Corley Susan M, MacKenzie Karen L, Beverdam Annemiek, Roddam Louise F, Wilkins Marc R
Systems Biology Initiative, School of Biotechnology and Biomolecular Sciences, UNSW Australia, Sydney, New South Wales, Australia.
Children's Cancer Institute Australia, Kensington New South Wales, Sydney, Australia.
BMC Genomics. 2017 May 23;18(1):399. doi: 10.1186/s12864-017-3797-0.
RNA-Seq is now widely used as a research tool. Choices must be made whether to use paired-end (PE) or single-end (SE) sequencing, and whether to use strand-specific or non-specific (NS) library preparation kits. To date there has been no analysis of the effect of these choices on identifying differentially expressed genes (DEGs) between controls and treated samples and on downstream functional analysis.

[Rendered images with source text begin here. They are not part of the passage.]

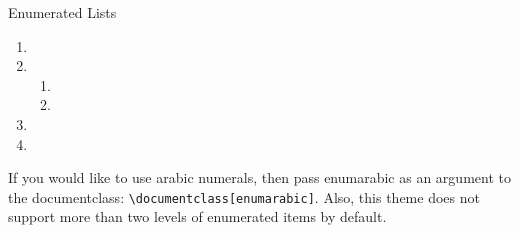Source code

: \documentclass[\string~/GitHub/sthlmNordBeamerTheme/sthlmNordLightDemo.tex]{subfiles}
\begin{document}
\begin{frame}[fragile]{Enumerated Lists}
	\begin{enumerate}
		\item \lipsum[1][1]
		\item \lipsum[1][2]
		      \begin{enumerate}
			      \item \lipsum[2][1]
			      \item \lipsum[2][2]
		      \end{enumerate}
		\item \lipsum[1][3]
		\item \lipsum[1][4]
	\end{enumerate}

	\remarks If you would like to use arabic numerals, then pass
	enumarabic as an argument to the documentclass: \verb+\documentclass[enumarabic]+.
	Also, this theme does not support more than two levels of enumerated items
	by default.

\end{frame}
\end{document}
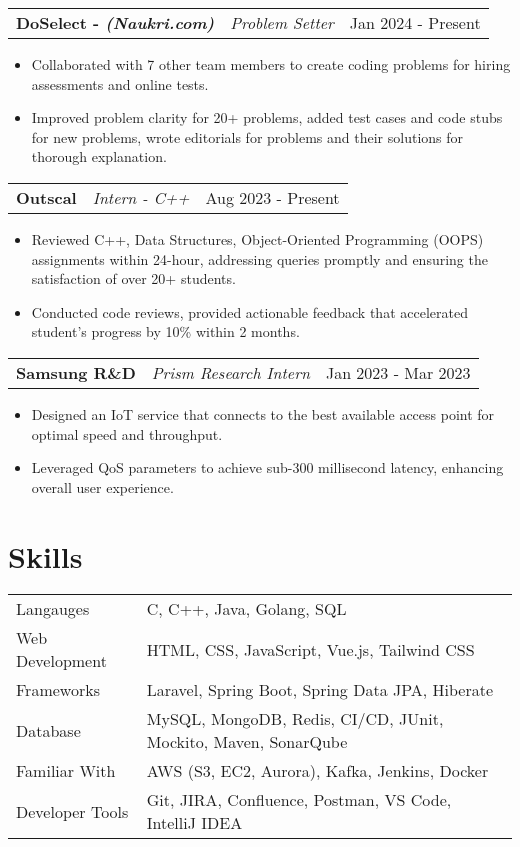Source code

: \documentclass[a4paper,10pt]{article}
\makeatletter
\newenvironment{joblong}[3]
    {
    \begin{tabularx}{\linewidth}{@{}l X r@{}}
    \textbf{#1} & \textit{#2} &  #3 \\[3pt]
    \end{tabularx}
    \begin{minipage}[t]{\linewidth}
    \begin{itemize}[nosep,after=\strut, leftmargin=1em, itemsep=2pt,label=--]
    }
    {
    \end{itemize}
    \end{minipage}    
    }
\makeatother
\begin{document}
\begin{joblong}{DoSelect - {\footnotesize \textit{\textbf{(Naukri.com)}}}}{Problem Setter}{Jan 2024 - Present}
    \item Collaborated with 7 other team members to create coding problems for hiring assessments and online tests.
    \item Improved problem clarity for 20+ problems, added test cases and code stubs for new problems, wrote editorials for
    problems and their solutions for thorough explanation.
\end{joblong}

\begin{joblong}{Outscal}{Intern - C++}{Aug 2023 - Present}
    \item Reviewed C++, Data Structures, Object-Oriented Programming (OOPS) assignments within 24-hour, addressing
    queries promptly and ensuring the satisfaction of over 20+ students.
    \item Conducted code reviews, provided actionable feedback that accelerated student’s progress by 10\% within 2 months.
\end{joblong}

\begin{joblong}{Samsung R\&D}{Prism Research Intern}{Jan 2023 - Mar 2023}
    \item Designed an IoT service that connects to the best available access point for optimal speed and throughput.
    \item Leveraged QoS parameters to achieve sub-300 millisecond latency, enhancing overall user experience.
\end{joblong}
\vspace{-5pt}

\section{Skills}
\vspace{-4pt}
\begin{tabularx}{\linewidth}{@{}l X@{}}
Langauges &  \normalsize{C, C++, Java, Golang, SQL}\\
Web Development & \normalsize{HTML, CSS, JavaScript, Vue.js, Tailwind CSS}\\
Frameworks &  \normalsize{Laravel, Spring Boot, Spring Data JPA, Hiberate}\\
Database & \normalsize{MySQL, MongoDB, Redis, CI/CD, JUnit, Mockito, Maven, SonarQube}\\
Familiar With & \normalsize{AWS (S3, EC2, Aurora), Kafka, Jenkins, Docker}\\
Developer Tools & \normalsize{Git, JIRA, Confluence, Postman, VS Code, IntelliJ IDEA}\\
\end{tabularx}
\end{document}
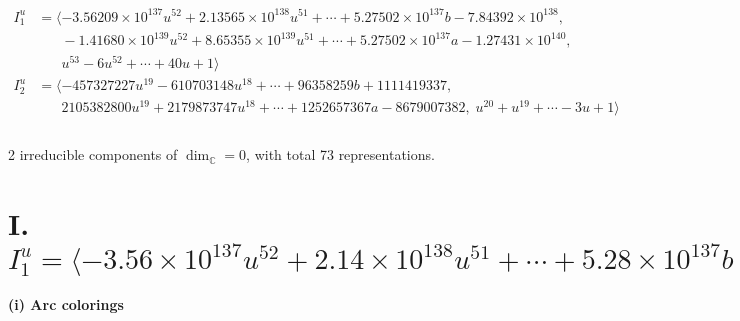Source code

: \documentclass[1p]{elsarticle_modified}
\theoremstyle{definition}
\begin{document}
\begin{align*}
I^u_{1}&=\langle 
-3.56209\times10^{137} u^{52}+2.13565\times10^{138} u^{51}+\cdots+5.27502\times10^{137} b-7.84392\times10^{138},\\
\phantom{I^u_{1}}&\phantom{= \langle  }-1.41680\times10^{139} u^{52}+8.65355\times10^{139} u^{51}+\cdots+5.27502\times10^{137} a-1.27431\times10^{140},\\
\phantom{I^u_{1}}&\phantom{= \langle  }u^{53}-6 u^{52}+\cdots+40 u+1\rangle \\
I^u_{2}&=\langle 
-457327227 u^{19}-610703148 u^{18}+\cdots+96358259 b+1111419337,\\
\phantom{I^u_{2}}&\phantom{= \langle  }2105382800 u^{19}+2179873747 u^{18}+\cdots+1252657367 a-8679007382,\;u^{20}+u^{19}+\cdots-3 u+1\rangle \\
\\
\end{align*}
\raggedright * 2 irreducible components of $\dim_{\mathbb{C}}=0$, with total 73 representations.\\
\newpage
\renewcommand{\arraystretch}{1}
\centering \section*{I. $I^u_{1}= \langle -3.56\times10^{137} u^{52}+2.14\times10^{138} u^{51}+\cdots+5.28\times10^{137} b-7.84\times10^{138},\;-1.42\times10^{139} u^{52}+8.65\times10^{139} u^{51}+\cdots+5.28\times10^{137} a-1.27\times10^{140},\;u^{53}-6 u^{52}+\cdots+40 u+1 \rangle$}
\flushleft \textbf{(i) Arc colorings}\\
\end{document}
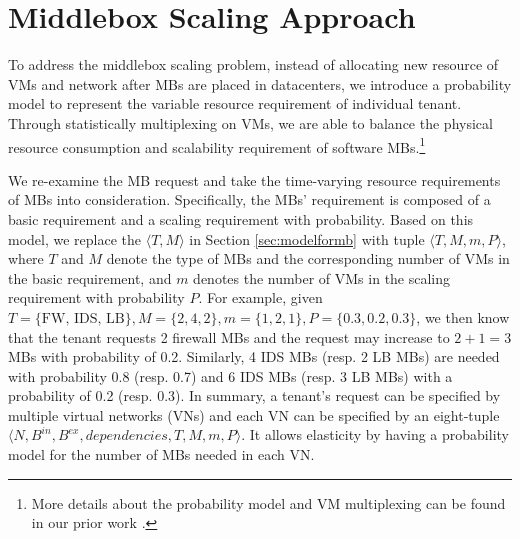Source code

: \documentclass[review]{elsarticle}
\begin{document}
\section{Middlebox Scaling Approach}\label{sec:scalability}
To address the middlebox scaling problem, instead of allocating new resource of VMs and network after MBs are placed in datacenters, we introduce a probability model to represent the variable resource requirement of individual tenant. Through statistically multiplexing on VMs, we are able to balance the physical resource consumption and scalability requirement of software MBs.\footnote{More details about the probability model and VM multiplexing can be found in our prior work \cite{zhang2016burstiness}.} 

We re-examine the MB request and take the time-varying resource requirements of MBs into consideration. Specifically, the MBs' requirement is composed of a basic requirement and a scaling requirement with probability. Based on this model, we replace the $\langle T, M \rangle$ in Section \ref{sec:modelformb} with tuple $\langle T, M, m, P\rangle$, where $T$ and $M$  denote the type of MBs and the corresponding number of VMs in the basic requirement, and $m$ denotes the number of VMs in the scaling requirement with probability $P$. For example, given $T=\{\text{FW, IDS, LB}\}, M=\{ 2, 4, 2\}, m=\{1, 2, 1\}, P=\{0.3, 0.2, 0.3\}$, we then know that the tenant requests 2 firewall MBs and the request may increase to $2+1=3$ MBs with probability of 0.2. Similarly, 4 IDS MBs (resp. 2 LB MBs) are needed with probability 0.8 (resp. 0.7) and 6 IDS MBs (resp. 3 LB MBs) with a probability of 0.2 (resp. 0.3). In summary, a tenant's request can be specified by multiple virtual networks (VNs) and each VN can be specified by an eight-tuple $\langle N, B^{in}, B^{ex}, dependencies, T, M, m, P\rangle$. It allows elasticity by having a probability model for the number of MBs needed in each VN. 
\end{document}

We undertook four mammalian transcriptomics experiments to compare the effect of SE and PE protocols on read mapping, feature counting, identification of DEGs and functional analysis. For three of these experiments we also compared a non-stranded (NS) and a strand-specific approach to mapping the paired-end data. SE mapping resulted in a reduced number of reads mapped to features, in all four experiments, and lower read count per gene. Up to 4.3% of genes in the SE data and up to 12.3% of genes in the NS data had read counts which were significantly different compared to the PE data. Comparison of DEGs showed the presence of false positives (average 5%, using voom) and false negatives (average 5%, using voom) using the SE reads. These increased further, by one or two percentage points, with the NS data. Gene ontology functional enrichment (GO) of the DEGs arising from SE or NS approaches, revealed striking differences in the top 20 GO terms, with as little as 40% concordance with PE results. Caution is therefore advised in the interpretation of such results. By comparison, there was overall consistency in gene set enrichment analysis results.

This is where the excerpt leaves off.